Silent Running is a film that now divides people more than ever, 40 years on from its initial release. Those watching it expecting an action packed science fiction film in the vein of Star Wars will be disappointed. This is a surprisingly tender film, wrapped up in a sci-fi skin. The film was directed by Douglas Trumbull, who had been chief special effects supervisor on Kubrick's epic 2001 - A Space Odyssey
, but this was his first film on his own (still at the surprisingly young age of 29). One of the first things that impresses is the standard of effects throughout. Yes, to a modern audience, and considering the extra definition afforded by Blu-ray, there's some scenes that look less than convincing, but on the whole it still holds up well. The story itself is deceptively simple: four men are the crew of the space-station Valley Forge, a vessel containing the last forests from the Earth, now a swelteringly hot planet. As they orbit Saturn, the call comes from Earth that they are to jettison and destroy the domes housing these forests. This is too much for the environmental botanist Freeman Lowell (played by Bruce Dern), and the rest of the film follows his plight to save these forests.
One of the highlights is actor Bruce Dern, who by the nature of the film ends up carrying much of it himself. He's an immensely watchable actor, and though he's not playing the most sympathetic of characters, you understand why Lowell is going to the extremes that he does. The crew are accompanied by three service drones, Huey, Louie and Dewey, and because of their unconventional size, Trumbull hired three double-amputees to play the robots. Again, with few actors in the film, the drones are characters themselves, and are one of the most memorable things about it. So, though it's slow by today's standards and won't be to everyone's taste, the acting, special effects, and more to the point, the environmental message, are spot on: this is an excellent film which deserves to be seen. Also, it's one of Mark Kermode's favourite films. Make of that what you will.

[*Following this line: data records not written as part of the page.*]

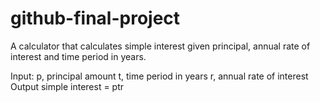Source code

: # github-final-project

A calculator that calculates simple interest given principal, annual rate of interest and time period in years.

Input: p, principal amount t, time period in years r, annual rate of interest Output simple interest = ptr

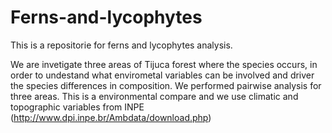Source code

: # Ferns-and-lycophytes

This is a repositorie for ferns and lycophytes analysis. 

We are invetigate three areas of Tijuca forest where the species occurs, in order to undestand  what envirometal variables can be involved and driver the species differences in composition. 
We performed pairwise analysis for three areas. This is a environmental compare and we use climatic and topographic variables from INPE (http://www.dpi.inpe.br/Ambdata/download.php)
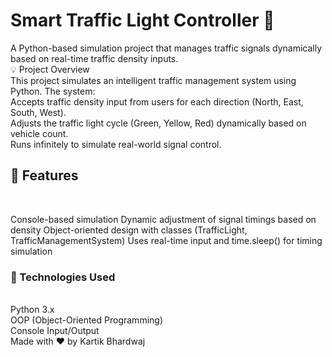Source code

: <h1> Smart Traffic Light Controller 🚦</h1>
A Python-based simulation project that manages traffic signals dynamically based on real-time traffic density inputs.
<br>
💡 Project Overview
<br>
This project simulates an intelligent traffic management system using Python. The system:
<br>
Accepts traffic density input from users for each direction (North, East, South, West).
<br>
Adjusts the traffic light cycle (Green, Yellow, Red) dynamically based on vehicle count.
  <br>
Runs infinitely to simulate real-world signal control.
  <br>
<h2>📌 Features</h2>
  <br>
<p>  
Console-based simulation
Dynamic adjustment of signal timings based on density
Object-oriented design with classes (TrafficLight, TrafficManagementSystem)
Uses real-time input and time.sleep() for timing simulation
</p>
<h3>🔧 Technologies Used</h3>
<br>
Python 3.x<br>
OOP (Object-Oriented Programming)
<br>
Console Input/Output
<br>
Made with ❤️ by Kartik Bhardwaj
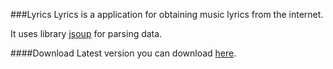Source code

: ###Lyrics
Lyrics is a application for obtaining music lyrics from the internet.

It uses library [jsoup](https://github.com/jhy/jsoup) for parsing data.

####Download
Latest version you can download [here](https://github.com/hermajan/lyrics/releases/latest).
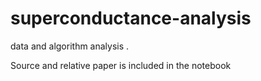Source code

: # superconductance-analysis

data and algorithm analysis .

Source and relative paper is included in the notebook
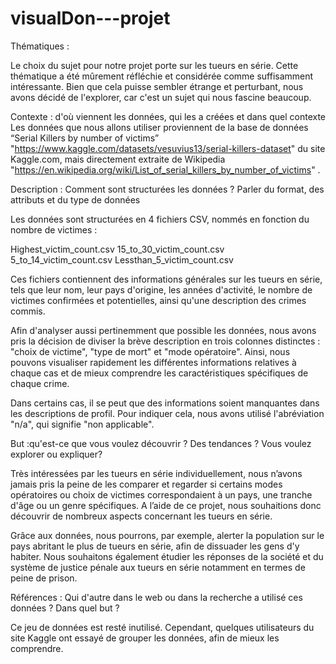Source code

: # visualDon---projet  

Thématiques :

Le choix du sujet pour notre projet porte sur les tueurs en série. Cette thématique a été mûrement réfléchie et considérée comme suffisamment intéressante. Bien que cela puisse sembler étrange et perturbant, nous avons décidé de l'explorer, car c'est un sujet qui nous fascine beaucoup.
 
Contexte : d'où viennent les données, qui les a créées et dans quel contexte
Les données que nous allons utiliser proviennent de la base de données “Serial Killers by number of victims” "https://www.kaggle.com/datasets/vesuvius13/serial-killers-dataset" du site Kaggle.com, mais directement extraite de Wikipedia "https://en.wikipedia.org/wiki/List_of_serial_killers_by_number_of_victims" .  


Description :  Comment sont structurées les données ? Parler du format, des attributs et du type de données

Les données sont structurées en 4 fichiers CSV, nommés en fonction du nombre de victimes :

Highest_victim_count.csv
15_to_30_victim_count.csv
5_to_14_victim_count.csv
Lessthan_5_victim_count.csv

Ces fichiers contiennent des informations générales sur les tueurs en série, tels que leur nom, leur pays d'origine, les années d'activité, le nombre de victimes confirmées et potentielles, ainsi qu'une description des crimes commis.
 
Afin d'analyser aussi pertinemment que possible les données, nous avons pris la décision de diviser la brève description en trois colonnes distinctes : "choix de victime", "type de mort" et "mode opératoire". Ainsi, nous pouvons visualiser rapidement les différentes informations relatives à chaque cas et de mieux comprendre les caractéristiques spécifiques de chaque crime.

Dans certains cas, il se peut que des informations soient manquantes dans les descriptions de profil. Pour indiquer cela, nous avons utilisé l'abréviation "n/a", qui signifie "non applicable".

But :qu'est-ce que vous voulez découvrir ? Des tendances ? Vous voulez explorer ou expliquer?

Très intéressées par les tueurs en série individuellement, nous n’avons jamais pris la peine de les comparer et regarder si certains modes opératoires ou choix de victimes correspondaient à un pays, une tranche d'âge ou un genre spécifiques. A l’aide de ce projet, nous souhaitions donc découvrir  de nombreux aspects concernant les tueurs en série. 

Grâce aux données, nous pourrons, par exemple, alerter la population sur le pays abritant le plus de tueurs en série, afin de dissuader les gens d'y habiter. Nous souhaitons également étudier les réponses de la société et du système de justice pénale aux tueurs en série notamment en termes de peine de prison. 

Références : Qui d'autre dans le web ou dans la recherche a utilisé ces données ? Dans quel but ?  

Ce jeu de données est resté inutilisé. Cependant, quelques utilisateurs du site Kaggle ont essayé de grouper les données, afin de mieux les comprendre. 


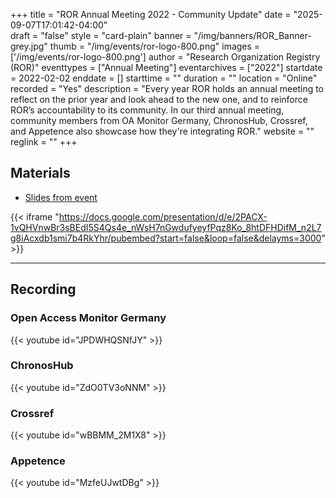 +++
title = "ROR Annual Meeting 2022 - Community Update" 
date = "2025-09-07T17:01:42-04:00"  
draft = "false" 
style = "card-plain" 
banner = "/img/banners/ROR_Banner-grey.jpg" 
thumb = "/img/events/ror-logo-800.png" 
images = ['/img/events/ror-logo-800.png']
author = "Research Organization Registry (ROR)" 
eventtypes = ["Annual Meeting"]
eventarchives = ["2022"]
startdate = 2022-02-02
enddate = []
starttime = ""
duration = ""
location = "Online"
recorded = "Yes"
description = "Every year ROR holds an annual meeting to reflect on the prior year and look ahead to the new one, and to reinforce ROR’s accountability to its community. In our third annual meeting, community members from OA Monitor Germany, ChronosHub, Crossref, and Appetence also showcase how they're integrating ROR."
website = ""
reglink = ""
+++


## Materials 

- [Slides from event](https://docs.google.com/presentation/d/e/2PACX-1vQHVnwBr3sBEdI5S4Qs4e_nWsH7nGwdufyeyfPqz8Ko_8htDFHDifM_n2L7g8iAcxdb1smi7b4RkYhr/pub?start=false&loop=false&delayms=3000)

{{< iframe "https://docs.google.com/presentation/d/e/2PACX-1vQHVnwBr3sBEdI5S4Qs4e_nWsH7nGwdufyeyfPqz8Ko_8htDFHDifM_n2L7g8iAcxdb1smi7b4RkYhr/pubembed?start=false&loop=false&delayms=3000" >}}

---

## Recording 

### Open Access Monitor Germany

{{< youtube id="JPDWHQSNfJY" >}}

### ChronosHub

{{< youtube id="ZdO0TV3oNNM" >}}

### Crossref

{{< youtube id="wBBMM_2M1X8" >}}

### Appetence 

{{< youtube id="MzfeUJwtDBg" >}}

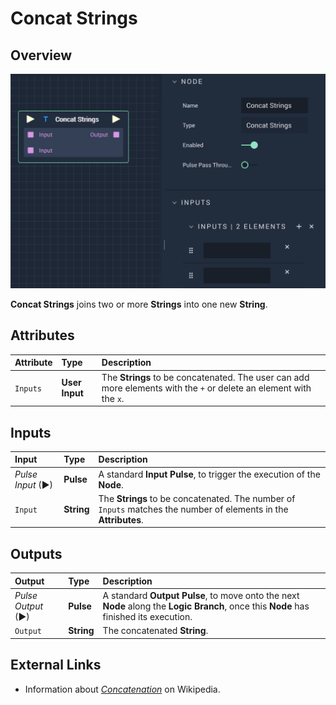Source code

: # Concat Strings

## Overview

![The Concat Strings Node.](../../.gitbook/assets/concatstrings.png)

**Concat Strings** joins two or more **Strings** into one new **String**.

## Attributes

| Attribute | Type | Description |
| :--- | :--- | :--- |
| `Inputs` | **User Input** | The **Strings** to be concatenated. The user can add more elements with the `+` or delete an element with the `x`. |

## Inputs

| Input | Type | Description |
| :--- | :--- | :--- |
| _Pulse Input_ \(►\) | **Pulse** | A standard **Input Pulse**, to trigger the execution of the **Node**. |
| `Input` | **String** | The **Strings** to be concatenated. The number of `Inputs` matches the number of elements in the **Attributes**. |

## Outputs

| Output | Type | Description |
| :--- | :--- | :--- |
| _Pulse Output_ \(►\) | **Pulse** | A standard **Output Pulse**, to move onto the next **Node** along the **Logic Branch**, once this **Node** has finished its execution. |
| `Output` | **String** | The concatenated **String**. |

## External Links

* Information about [_Concatenation_](https://en.wikipedia.org/wiki/Concatenation) on Wikipedia.

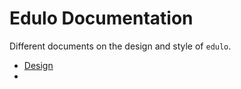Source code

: # Edulo Documentation

Different documents on the design and style of `edulo`.

- [Design](DESIGN.md)
- 
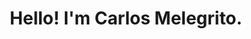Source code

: ---
title: "Hello! I'm Carlos Melegrito."
layout: post
permalink: /info
header_image: /static/images/workshop.jpg
---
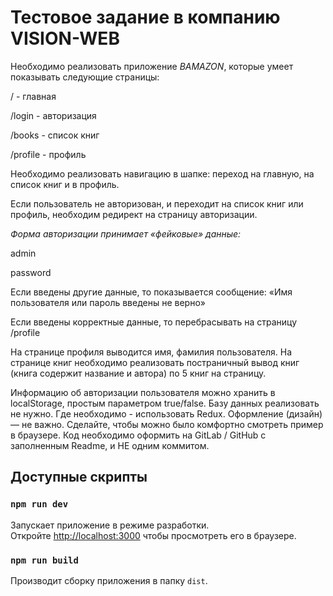 # Тестовое задание в компанию VISION-WEB

Необходимо реализовать приложение *BAMAZON*, которые умеет показывать следующие страницы:

/ - главная

/login - авторизация

/books - список книг

/profile - профиль

Необходимо реализовать навигацию в шапке: переход на главную, на список книг и в профиль.

Если пользователь не авторизован, и переходит на список книг или профиль, необходим редирект на страницу авторизации.

*Форма авторизации принимает «фейковые» данные:*

admin

password

Если введены другие данные, то показывается сообщение: «Имя пользователя или пароль введены не верно»

Если введены корректные данные, то перебрасывать на страницу /profile

На странице профиля выводится имя, фамилия пользователя. На странице книг необходимо реализовать постраничный вывод книг (книга содержит название и автора) по 5 книг на страницу.

Информацию об авторизации пользователя можно хранить в localStorage, простым параметром true/false. Базу данных реализовать не нужно. Где необходимо - использовать Redux. Оформление (дизайн) — не важно. Сделайте, чтобы можно было комфортно смотреть пример в браузере. Код необходимо оформить на GitLab / GitHub с заполненным Readme, и НЕ одним коммитом.

## Доступные скрипты

### `npm run dev`

Запускает приложение в режиме разработки.<br />
Откройте [http://localhost:3000](http://localhost:3000) чтобы просмотреть его в браузере.

### `npm run build`

Производит сборку приложения в папку `dist`.
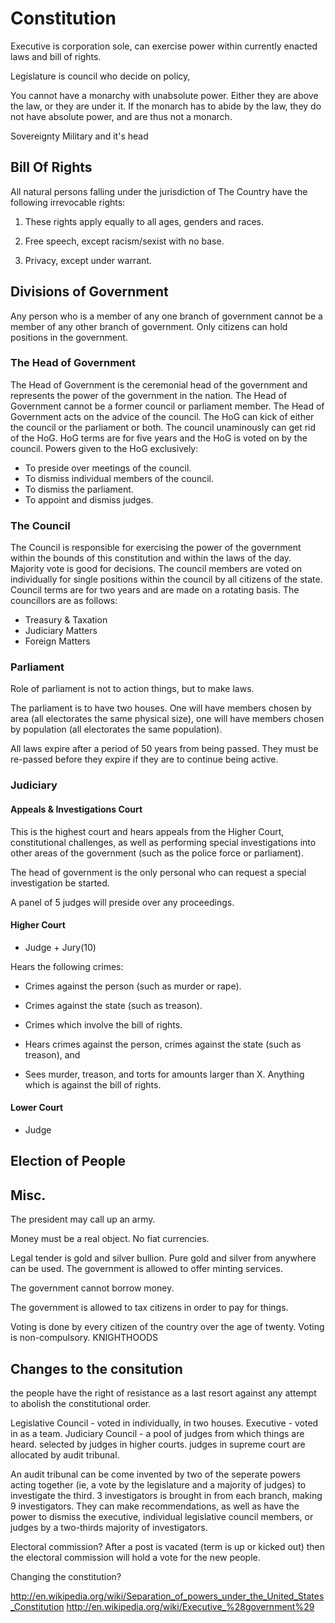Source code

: # Constitution #

Executive is corporation sole, can exercise power within currently enacted laws and bill of rights.

Legislature is council who decide on policy, 

You cannot have a monarchy with unabsolute power. Either they are above the law, or they are under it.
	If the monarch has to abide by the law, they do not have absolute power, and are thus not a monarch.
	
Sovereignty
Military and it's head



## Bill Of Rights ##

All natural persons falling under the jurisdiction of The Country have the 
following irrevocable rights:

1.	These rights apply equally to all ages, genders and races.

2.  Free speech, except racism/sexist with no base.

3.  Privacy, except under warrant.

## Divisions of Government ##

Any person who is a member of any one branch of government cannot be a member of any other branch of government. Only citizens can hold positions in the government.

### The Head of Government ###
The Head of Government is the ceremonial head of the government and represents the power of the government in the nation. 
The Head of Government cannot be a former council or parliament member. The Head of Government acts on the advice of the council. 
The HoG can kick of either the council or the parliament or both. The council unaminously can get rid of the HoG. 
HoG terms are for five years and the HoG is voted on by the council. 
Powers given to the HoG exclusively:
* To preside over meetings of the council.
* To dismiss individual members of the council.
* To dismiss the parliament.
* To appoint and dismiss judges.

### The Council ###
The Council is responsible for exercising the power of the government within the bounds of this constitution and within the laws of the day. Majority vote is good for decisions. The council members are voted on individually for single positions within the council by all citizens of the state. Council terms are for two years and are made on a rotating basis. The councillors are as follows:
* Treasury & Taxation
* Judiciary Matters
* Foreign Matters

### Parliament ###

Role of parliament is not to action things, but to make laws.

The parliament is to have two houses. One will have members chosen by area (all electorates the same physical size), one will have members chosen by population (all electorates the same population).

All laws expire after a period of 50 years from being passed. They must be re-passed before they expire if they are to continue being active.

### Judiciary ###

#### Appeals & Investigations Court ####

This is the highest court and hears appeals from the Higher Court, constitutional
challenges, as well as performing special investigations into other areas of the
government (such as the police force or parliament).

The head of government is the only personal who can request a special 
investigation be started.

A panel of 5 judges will preside over any proceedings.

#### Higher Court ####

* Judge + Jury(10)

Hears the following crimes:

* Crimes against the person (such as murder or rape).

* Crimes against the state (such as treason).

* Crimes which involve the bill of rights.

* Hears crimes against the person, crimes against the state (such as treason), and 

* Sees murder, treason, and torts for amounts larger than X. Anything which is against the bill of rights.

#### Lower Court ####

* Judge

## Election of People ##

## Misc. ##

The president may call up an army.

Money must be a real object. No fiat currencies.

Legal tender is gold and silver bullion.
Pure gold and silver from anywhere can be used.
The government is allowed to offer minting services.

The government cannot borrow money.

The government is allowed to tax citizens in order to pay for things.

Voting is done by every citizen of the country over the age of twenty. Voting is non-compulsory.
KNIGHTHOODS
## Changes to the consitution ##

the people have the right of resistance as a last resort against any attempt to abolish the constitutional order.



Legislative Council - voted in individually, in two houses.
Executive - voted in as a team.
Judiciary Council - a pool of judges from which things are heard. selected by judges in higher courts. judges in supreme court are allocated by audit tribunal.

An audit tribunal can be come invented by two of the seperate powers acting together (ie, a vote by the legislature and a majority of judges) to investigate the third. 3 investigators is brought in from each branch, making 9 investigators. They can make recommendations, as well as have the power to dismiss the executive, individual legislative council members, or judges by a two-thirds majority of investigators.

Electoral commission? After a post is vacated (term is up or kicked out) then the electoral commission will hold a vote for the new people.

Changing the constitution?

http://en.wikipedia.org/wiki/Separation_of_powers_under_the_United_States_Constitution
http://en.wikipedia.org/wiki/Executive_%28government%29
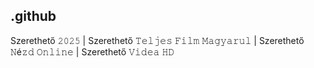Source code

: ## .github

Szerethető 𝟸𝟶𝟸𝟻 | Szerethető 𝚃𝚎𝚕𝚓𝚎𝚜 𝙵𝚒𝚕𝚖 𝙼𝚊𝚐𝚢𝚊𝚛𝚞𝚕 | Szerethető 𝙽é𝚣𝚍 𝙾𝚗𝚕𝚒𝚗𝚎 | Szerethető 𝚅𝚒𝚍𝚎𝚊 𝙷𝙳 
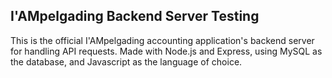 ## I'AMpelgading Backend Server Testing

This is the official I'AMpelgading accounting application's backend server for handling API requests. Made with Node.js and Express, using MySQL as the database, and Javascript as the language of choice.
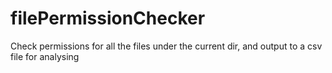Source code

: # filePermissionChecker
Check permissions for all the files under the current dir, and output to a csv file for analysing
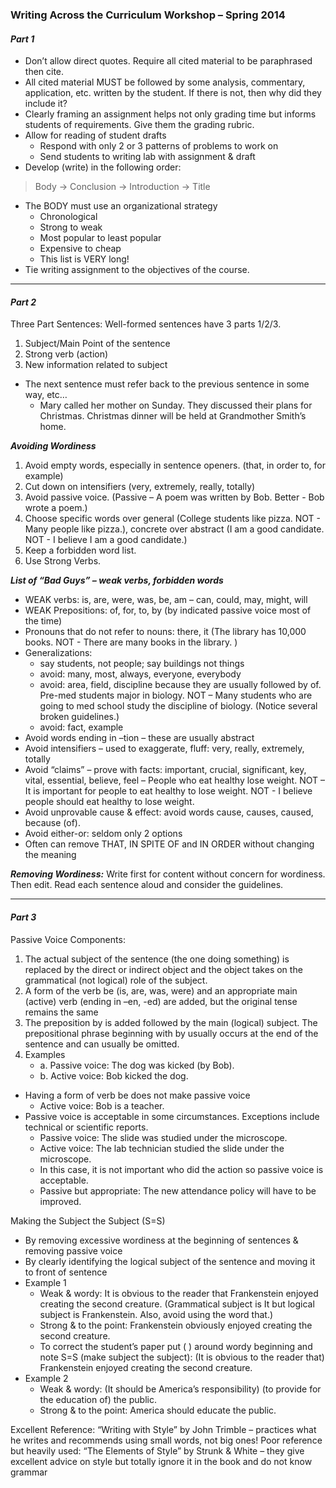 ### Writing Across the Curriculum Workshop – Spring 2014

#### _Part 1_
- Don’t allow direct quotes.  Require all cited material to be paraphrased then cite.
- All cited material MUST be followed by some analysis, commentary, application, etc. written by the student.  If there is not, then why did they include it?
- Clearly framing an assignment helps not only grading time but informs students of requirements. Give them the grading rubric.
- Allow for reading of student drafts
    - Respond with only 2 or 3 patterns of problems to work on
    - Send students to writing lab with assignment & draft
- Develop (write) in the following order:

>	Body → Conclusion → Introduction → Title

- The BODY must use an organizational strategy
    - Chronological
    - Strong to weak
    - Most popular to least popular
    - Expensive to cheap
    - This list is VERY long!
- Tie writing assignment to the objectives of the course.

-----

#### _Part 2_
Three Part Sentences:  Well-formed sentences have 3 parts 1/2/3.
1. Subject/Main Point of the sentence
2. Strong verb (action)
3. New information related to subject
- The next sentence must refer back to the previous sentence in some way, etc… 
    - Mary called her mother on Sunday.  They discussed their plans for Christmas. Christmas dinner will be held at Grandmother Smith’s home.

___Avoiding Wordiness___
1. Avoid empty words, especially in sentence openers.  (that, in order to, for example)
2. Cut down on intensifiers (very, extremely, really, totally)
3. Avoid passive voice. (Passive – A poem was written by Bob. Better - Bob wrote a poem.)
4. Choose specific words over general (College students like pizza. NOT - Many people like pizza.), concrete over abstract (I am a good candidate. NOT - I believe I am a good candidate.)
5. Keep a forbidden word list.
6. Use Strong Verbs.

___List of “Bad Guys” – weak verbs, forbidden words___
- WEAK verbs:  is, are, were, was, be, am – can, could, may, might, will
- WEAK Prepositions: of, for, to, by (by indicated passive voice most of the time)
- Pronouns that do not refer to nouns:  there, it (The library has 10,000 books. NOT - There are many books in the library. ) 
- Generalizations: 
    - say students, not people; say buildings not things
    - avoid: many, most, always, everyone, everybody
    - avoid: area, field, discipline because they are usually followed by of.  Pre-med students major in biology. NOT – Many students who are going to med school study the discipline of biology. (Notice several broken guidelines.)
    - avoid:  fact, example
- Avoid words ending in –tion – these are usually abstract  
- Avoid intensifiers – used to exaggerate, fluff: very, really, extremely, totally
- Avoid “claims” – prove with facts:  important, crucial, significant, key, vital, essential, believe, feel – People who eat healthy lose weight.  NOT – It is important for people to eat healthy to lose weight.  NOT - I believe people should eat healthy to lose weight.
- Avoid unprovable cause & effect:  avoid words cause, causes, caused, because (of). 
- Avoid either-or: seldom only 2 options
- Often can remove THAT, IN SPITE OF and IN ORDER without changing the meaning

___Removing Wordiness:___  Write first for content without concern for wordiness.  Then edit.  Read each sentence aloud and consider the guidelines.

------

#### _Part 3_

Passive Voice
Components:
1. The actual subject of the sentence (the one doing something) is replaced by the direct or indirect object and the object takes on the grammatical (not logical) role of the subject.
2. A form of the verb be (is, are, was, were) and an appropriate main (active) verb (ending in –en, -ed) are added, but the original tense remains the same
3. The preposition by is added followed by the main (logical) subject.  The prepositional phrase beginning with by usually occurs at the end of the sentence and can usually be omitted.
4. Examples
    - a. Passive voice:  The dog was kicked (by Bob).
    - b. Active voice: Bob kicked the dog.
- Having a form of verb be does not make passive voice
    - Active voice: Bob is a teacher.
- Passive voice is acceptable in some circumstances.  Exceptions include technical or scientific reports.
    - Passive voice:  The slide was studied under the microscope.
    - Active voice:  The lab technician studied the slide under the microscope.  
    - In this case, it is not important who did the action so passive voice is acceptable.
    - Passive but appropriate: The new attendance policy will have to be improved.

Making the Subject the Subject (S=S) 
- By removing excessive wordiness at the beginning of sentences & removing passive voice
- By clearly identifying the logical subject of the sentence and moving it to front of sentence
- Example 1
    - Weak & wordy: It is obvious to the reader that Frankenstein enjoyed creating the second creature. (Grammatical subject is It but logical subject is Frankenstein. Also, avoid using the word that.)
    - Strong & to the point: Frankenstein obviously enjoyed creating the second creature.
    - To correct the student’s paper put ( ) around wordy beginning and note S=S (make subject the subject): (It is obvious to the reader that) Frankenstein enjoyed creating the second creature.
- Example 2
    - Weak & wordy: (It should be America’s responsibility) (to provide for the education of) the public.
    - Strong & to the point:  America should educate the public.

Excellent Reference:  “Writing with Style” by John Trimble – practices what he writes and recommends using small words, not big ones!
Poor reference but heavily used:  “The Elements of Style” by Strunk & White – they give excellent advice on style but totally ignore it in the book and do not know grammar

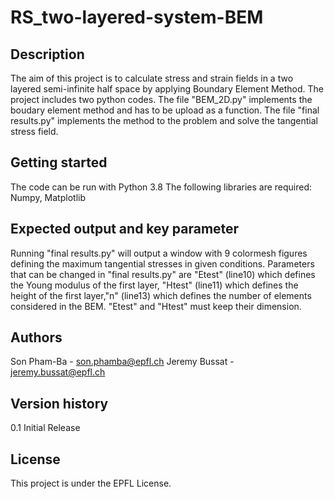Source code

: # RS_two-layered-system-BEM

## Description
The aim of this project is to calculate stress and strain fields in a two layered semi-infinite half space by applying Boundary Element Method. The project includes two python codes. The file "BEM_2D.py" implements the boudary element method and has to be upload as a function. The file "final results.py" implements the method to the problem and solve the tangential stress field.

## Getting started
The code can be run with Python 3.8
The following libraries are required: Numpy, Matplotlib

## Expected output and key parameter
Running "final results.py" will output a window with 9 colormesh figures defining the maximum tangential stresses in given conditions.
Parameters that can be changed in "final results.py" are "Etest" (line10) which defines the Young modulus of the first layer, "Htest" (line11) which defines the height of the first layer,"n" (line13) which defines the number of elements considered in the BEM. "Etest" and "Htest" must keep their dimension.

## Authors
Son Pham-Ba - son.phamba@epfl.ch
Jeremy Bussat - jeremy.bussat@epfl.ch

## Version history
0.1 Initial Release

## License
This project is under the EPFL License.

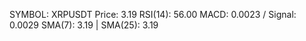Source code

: SYMBOL: XRPUSDT
Price: 3.19
RSI(14): 56.00
MACD: 0.0023 / Signal: 0.0029
SMA(7): 3.19 | SMA(25): 3.19
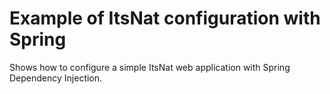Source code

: # Example of ItsNat configuration with Spring

Shows how to configure a simple ItsNat web application with Spring Dependency Injection.

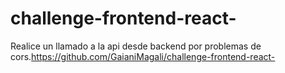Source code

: # challenge-frontend-react-
Realice un llamado a la api desde backend por problemas de cors.https://github.com/GaianiMagali/challenge-frontend-react-
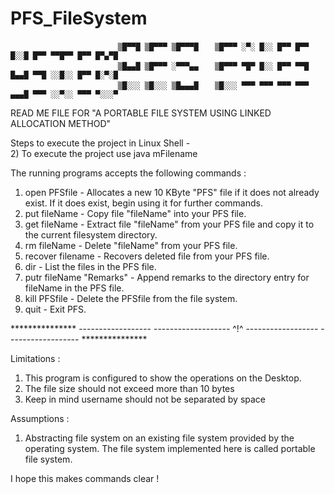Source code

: # PFS_FileSystem


                            ▒█▀▀█ ▒█▀▀▀ ▒█▀▀▀█ 　 ▒█▀▀▀ ░▀░ █░░ █▀▀ █▀▀ █░░█ █▀▀ ▀▀█▀▀ █▀▀ █▀▄▀█
                            ▒█▄▄█ ▒█▀▀▀ ░▀▀▀▄▄ 　 ▒█▀▀▀ ▀█▀ █░░ █▀▀ ▀▀█ █▄▄█ ▀▀█ ░░█░░ █▀▀ █░▀░█
                            ▒█░░░ ▒█░░░ ▒█▄▄▄█ 　 ▒█░░░ ▀▀▀ ▀▀▀ ▀▀▀ ▀▀▀ ▄▄▄█ ▀▀▀ ░░▀░░ ▀▀▀ ▀░░░▀


READ ME FILE FOR "A PORTABLE FILE SYSTEM USING LINKED ALLOCATION METHOD"


Steps to execute the project in Linux Shell -</br>
 2) To execute the project use java mFilename

The running programs accepts the following commands :

1) open PFSfile - Allocates a new 10 KByte "PFS" file if it does not already exist. If it does exist, begin using it for further commands.
2) put fileName - Copy file "fileName" into your PFS file.
3) get fileName - Extract file "fileName" from your PFS file and copy it to the current filesystem directory.
4) rm fileName - Delete "fileName" from your PFS file.
5) recover filename - Recovers deleted file from your PFS file.
5) dir - List the files in the PFS file.
6) putr fileName "Remarks" - Append remarks to the directory entry for fileName in the PFS file.
7) kill PFSfile - Delete the PFSfile from the file system.
8) quit - Exit PFS.

*************** ------------------ ------------------- ^!^ ------------------ ------------------ ***************

Limitations :
1) This program is configured to show the operations on the Desktop.
2) The file size should not exceed more than 10 bytes
3) Keep in mind username should not be separated by space

Assumptions : 
1) Abstracting file system on an existing file system provided by the operating system. The file system implemented here is called portable file system.



I hope this makes commands clear !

This is a Limited Edition Blu-ray only release as part of Eureka Entertainment's superb Masters of Cinema Series. Part of a deal with Universal to celebrate the studios' centenary in 2012, this has been given an fantastic release (ironically far better than that which is afforded to most of Universal's in-house releases). The picture itself is one of the best I've seen of a 70s film on Blu-ray, sharp throughout, with strong, vibrant colours. On the very odd occasion the image is almost overcome with very strong grain, but this is undoubtedly an issue with the film stock itself. There's a DTS-HD Master Audio track in English, as well as an isolated music and effects track, both of which have no problems. Special features are numerous, but it should be noted that they are all in SD. First of all, there is an audio commentary with Trumbull and actor Bruce Dern which is certainly informative, if not one of the most exciting commentaries I've ever heard. There's also a contemporary and refreshingly candid 1972 on-set documentary which lasts 50 minutes, covering all aspects of the production, such as the problems of shooting a film on an abandoned US aircraft carrier. There are also two video pieces with Trumbull, totalling well over half an hour, as well as a conversation with Bruce Dern lasting 10 minutes and an original trailer. Finally, this wouldn't be a Masters of Cinema release if there wasn't a booklet inside, and in this case we get a 48-page colour booklet full of production photos (from Trumbull himself) and memories from the cinematographer, special designs coordinator and composer.
Especially as this is a Limited release (a condition apparently imposed by Universal) anyone with an interest in 70s sci-fi, or looking for a sci-fi film with real emotion should not hesitate to pick this up, as this will undoubtedly become very difficult (and expensive) to get hold of in the future.